Major Suman Gawani joined the Indian Army in 2011 where she graduated from the Officers Training Academy, then joined the Army Signal Corps. She holds a Bachelor of Telecommunication Engineering and a Bachelor of Education from, respectively the Military College of Telecommunication, and the Government Post Graduate College in Dehradun, India.
Note to the editors:
The Military Gender Advocate of the Year Award is underpinned by the principles outlined in United Nations Security Council Resolution 1325 (UNSCR 1325) and follow-on resolutions on women, peace and security. The resolutions call on actors to mainstream a gender perspective in all aspects of peacekeeping and peacebuilding and to ensure women’s participation in peace and political processes. They also call for the protection from and prevention of conflict-related sexual violence and for an expansion of the role and contribution of women in UN operations, including of uniformed women peacekeepers.

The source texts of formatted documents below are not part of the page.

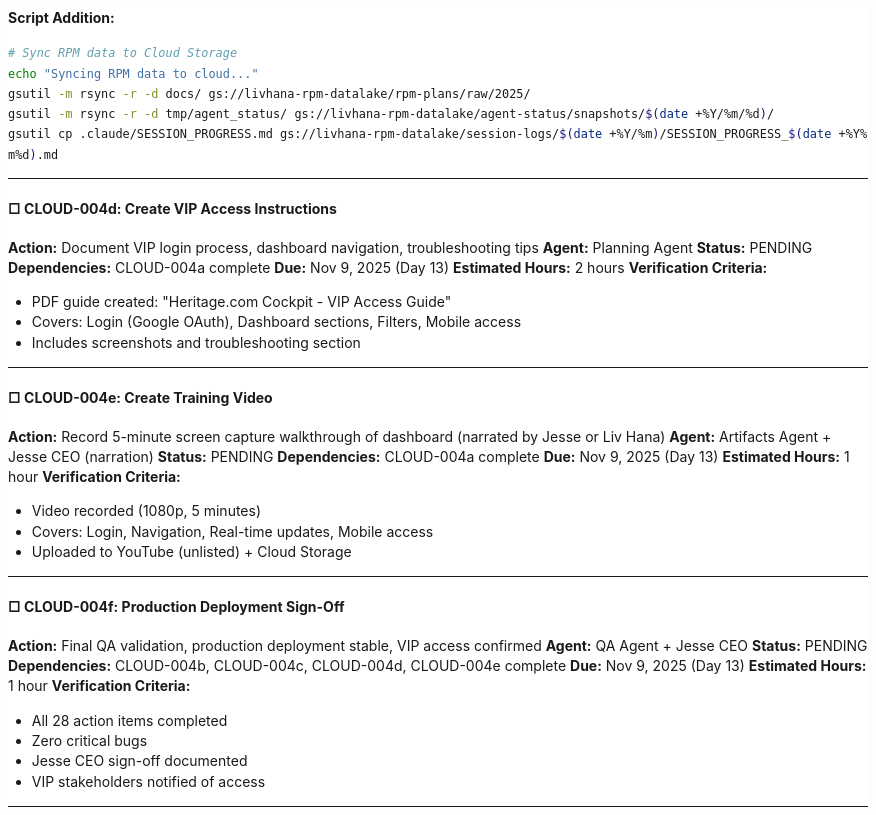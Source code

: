 **Script Addition:**
```bash
# Sync RPM data to Cloud Storage
echo "Syncing RPM data to cloud..."
gsutil -m rsync -r -d docs/ gs://livhana-rpm-datalake/rpm-plans/raw/2025/
gsutil -m rsync -r -d tmp/agent_status/ gs://livhana-rpm-datalake/agent-status/snapshots/$(date +%Y/%m/%d)/
gsutil cp .claude/SESSION_PROGRESS.md gs://livhana-rpm-datalake/session-logs/$(date +%Y/%m)/SESSION_PROGRESS_$(date +%Y%m%d).md
```

---

#### **□ CLOUD-004d: Create VIP Access Instructions**
**Action:** Document VIP login process, dashboard navigation, troubleshooting tips
**Agent:** Planning Agent
**Status:** PENDING
**Dependencies:** CLOUD-004a complete
**Due:** Nov 9, 2025 (Day 13)
**Estimated Hours:** 2 hours
**Verification Criteria:**
- PDF guide created: "Heritage.com Cockpit - VIP Access Guide"
- Covers: Login (Google OAuth), Dashboard sections, Filters, Mobile access
- Includes screenshots and troubleshooting section

---

#### **□ CLOUD-004e: Create Training Video**
**Action:** Record 5-minute screen capture walkthrough of dashboard (narrated by Jesse or Liv Hana)
**Agent:** Artifacts Agent + Jesse CEO (narration)
**Status:** PENDING
**Dependencies:** CLOUD-004a complete
**Due:** Nov 9, 2025 (Day 13)
**Estimated Hours:** 1 hour
**Verification Criteria:**
- Video recorded (1080p, 5 minutes)
- Covers: Login, Navigation, Real-time updates, Mobile access
- Uploaded to YouTube (unlisted) + Cloud Storage

---

#### **□ CLOUD-004f: Production Deployment Sign-Off**
**Action:** Final QA validation, production deployment stable, VIP access confirmed
**Agent:** QA Agent + Jesse CEO
**Status:** PENDING
**Dependencies:** CLOUD-004b, CLOUD-004c, CLOUD-004d, CLOUD-004e complete
**Due:** Nov 9, 2025 (Day 13)
**Estimated Hours:** 1 hour
**Verification Criteria:**
- All 28 action items completed
- Zero critical bugs
- Jesse CEO sign-off documented
- VIP stakeholders notified of access

---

6.4% of the 85,000 uniformed peacekeepers serving today in our missions are women, and this number is steadily increasing. The UN is working with Member States to increase the number and percentage of women military, police and justice and corrections personnel that they contribute to UN Peacekeeping, including through the Action for Peacekeeping initiative. In this context, promoting the participation of women, both in peacekeeping and within the societies in which we serve, is at the centre of our efforts, in active partnership with Member States.